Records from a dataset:
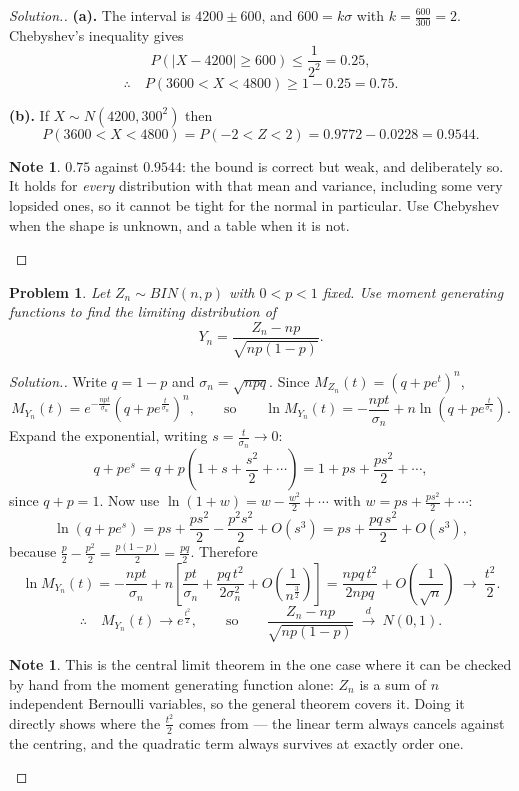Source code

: \documentclass[12pt,a4paper]{report}
\theoremstyle{definition}
\newtheorem{note}[thm]{Note}
\theoremstyle{plain}
\newtheorem{problemx}{Problem}[section]
\newenvironment{problem}{\begin{problemx}}{\end{problemx}}
\newenvironment{solution}
  {\renewcommand{\qedsymbol}{}\begin{proof}[\textit{Solution}.]}
  {\end{proof}}
\begin{document}
\begin{solution}
\textbf{(a).} The interval is $4200\pm600$, and
$600=k\sigma$ with $k=\frac{600}{300}=2$. Chebyshev's inequality gives
\[P\left(\left|X-4200\right|\geq600\right)\leq\frac{1}{2^2}=0.25,\]
\[\therefore\quad P\left(3600<X<4800\right)\geq1-0.25=0.75.\]

\textbf{(b).} If $X\sim N\left(4200,300^2\right)$ then
\[P\left(3600<X<4800\right)=P(-2<Z<2)=0.9772-0.0228=0.9544.\]

\begin{note}
$0.75$ against $0.9544$: the bound is correct but weak, and deliberately so. It
holds for \emph{every} distribution with that mean and variance, including some
very lopsided ones, so it cannot be tight for the normal in particular. Use
Chebyshev when the shape is unknown, and a table when it is not.
\end{note}
\end{solution}

\begin{problem}
Let $Z_n\sim BIN(n,p)$ with $0<p<1$ fixed. Use moment generating functions to
find the limiting distribution of
\[Y_n=\frac{Z_n-np}{\sqrt{np(1-p)}}.\]
\end{problem}

\begin{solution}
Write $q=1-p$ and $\sigma_n=\sqrt{npq}$. Since
$M_{Z_n}(t)=\left(q+pe^t\right)^n$,
\[M_{Y_n}(t)=e^{-\frac{npt}{\sigma_n}}
\left(q+pe^{\frac{t}{\sigma_n}}\right)^n,\qquad\text{so}\qquad
\ln M_{Y_n}(t)=-\frac{npt}{\sigma_n}
+n\ln\left(q+pe^{\frac{t}{\sigma_n}}\right).\]
Expand the exponential, writing $s=\frac{t}{\sigma_n}\to0$:
\[q+pe^{s}=q+p\left(1+s+\frac{s^2}{2}+\cdots\right)
=1+ps+\frac{ps^2}{2}+\cdots,\]
since $q+p=1$. Now use $\ln(1+w)=w-\frac{w^2}{2}+\cdots$ with
$w=ps+\frac{ps^2}{2}+\cdots$:
\[\ln\left(q+pe^{s}\right)=ps+\frac{ps^2}{2}-\frac{p^2s^2}{2}+O\left(s^3\right)
=ps+\frac{pq\,s^2}{2}+O\left(s^3\right),\]
because $\frac{p}{2}-\frac{p^2}{2}=\frac{p(1-p)}{2}=\frac{pq}{2}$. Therefore
\[\ln M_{Y_n}(t)=-\frac{npt}{\sigma_n}+n\left[\frac{pt}{\sigma_n}
+\frac{pq\,t^2}{2\sigma_n^2}+O\!\left(\frac{1}{n^{\frac32}}\right)\right]
=\frac{npq\,t^2}{2npq}+O\!\left(\frac{1}{\sqrt n}\right)
\ \longrightarrow\ \frac{t^2}{2}.\]
\[\therefore\quad M_{Y_n}(t)\longrightarrow e^{\frac{t^2}{2}},
\qquad\text{so}\qquad
\frac{Z_n-np}{\sqrt{np(1-p)}}\ \overset{d}{\longrightarrow}\ N(0,1).\]

\begin{note}
This is the central limit theorem in the one case where it can be checked by hand
from the moment generating function alone: $Z_n$ is a sum of $n$ independent
Bernoulli variables, so the general theorem covers it. Doing it directly shows
where the $\frac{t^2}{2}$ comes from --- the linear term always cancels against
the centring, and the quadratic term always survives at exactly order one.
\end{note}
\end{solution}
\end{document}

> _WORK ITEM_:
Although the records contain pictures, your copy should hold only the text, reproduced exactly.

> _RESULT FOR THIS EXERCISE_:
Source code

: \documentclass[12pt,a4paper]{report}
\theoremstyle{definition}
\newtheorem{note}[thm]{Note}
\theoremstyle{plain}
\newtheorem{problemx}{Problem}[section]
\newenvironment{problem}{\begin{problemx}}{\end{problemx}}
\newenvironment{solution}
  {\renewcommand{\qedsymbol}{}\begin{proof}[\textit{Solution}.]}
  {\end{proof}}
\begin{document}
\begin{solution}
\textbf{(a).} The interval is $4200\pm600$, and
$600=k\sigma$ with $k=\frac{600}{300}=2$. Chebyshev's inequality gives
\[P\left(\left|X-4200\right|\geq600\right)\leq\frac{1}{2^2}=0.25,\]
\[\therefore\quad P\left(3600<X<4800\right)\geq1-0.25=0.75.\]

\textbf{(b).} If $X\sim N\left(4200,300^2\right)$ then
\[P\left(3600<X<4800\right)=P(-2<Z<2)=0.9772-0.0228=0.9544.\]

\begin{note}
$0.75$ against $0.9544$: the bound is correct but weak, and deliberately so. It
holds for \emph{every} distribution with that mean and variance, including some
very lopsided ones, so it cannot be tight for the normal in particular. Use
Chebyshev when the shape is unknown, and a table when it is not.
\end{note}
\end{solution}

\begin{problem}
Let $Z_n\sim BIN(n,p)$ with $0<p<1$ fixed. Use moment generating functions to
find the limiting distribution of
\[Y_n=\frac{Z_n-np}{\sqrt{np(1-p)}}.\]
\end{problem}

\begin{solution}
Write $q=1-p$ and $\sigma_n=\sqrt{npq}$. Since
$M_{Z_n}(t)=\left(q+pe^t\right)^n$,
\[M_{Y_n}(t)=e^{-\frac{npt}{\sigma_n}}
\left(q+pe^{\frac{t}{\sigma_n}}\right)^n,\qquad\text{so}\qquad
\ln M_{Y_n}(t)=-\frac{npt}{\sigma_n}
+n\ln\left(q+pe^{\frac{t}{\sigma_n}}\right).\]
Expand the exponential, writing $s=\frac{t}{\sigma_n}\to0$:
\[q+pe^{s}=q+p\left(1+s+\frac{s^2}{2}+\cdots\right)
=1+ps+\frac{ps^2}{2}+\cdots,\]
since $q+p=1$. Now use $\ln(1+w)=w-\frac{w^2}{2}+\cdots$ with
$w=ps+\frac{ps^2}{2}+\cdots$:
\[\ln\left(q+pe^{s}\right)=ps+\frac{ps^2}{2}-\frac{p^2s^2}{2}+O\left(s^3\right)
=ps+\frac{pq\,s^2}{2}+O\left(s^3\right),\]
because $\frac{p}{2}-\frac{p^2}{2}=\frac{p(1-p)}{2}=\frac{pq}{2}$. Therefore
\[\ln M_{Y_n}(t)=-\frac{npt}{\sigma_n}+n\left[\frac{pt}{\sigma_n}
+\frac{pq\,t^2}{2\sigma_n^2}+O\!\left(\frac{1}{n^{\frac32}}\right)\right]
=\frac{npq\,t^2}{2npq}+O\!\left(\frac{1}{\sqrt n}\right)
\ \longrightarrow\ \frac{t^2}{2}.\]
\[\therefore\quad M_{Y_n}(t)\longrightarrow e^{\frac{t^2}{2}},
\qquad\text{so}\qquad
\frac{Z_n-np}{\sqrt{np(1-p)}}\ \overset{d}{\longrightarrow}\ N(0,1).\]

\begin{note}
This is the central limit theorem in the one case where it can be checked by hand
from the moment generating function alone: $Z_n$ is a sum of $n$ independent
Bernoulli variables, so the general theorem covers it. Doing it directly shows
where the $\frac{t^2}{2}$ comes from --- the linear term always cancels against
the centring, and the quadratic term always survives at exactly order one.
\end{note}
\end{solution}
\end{document}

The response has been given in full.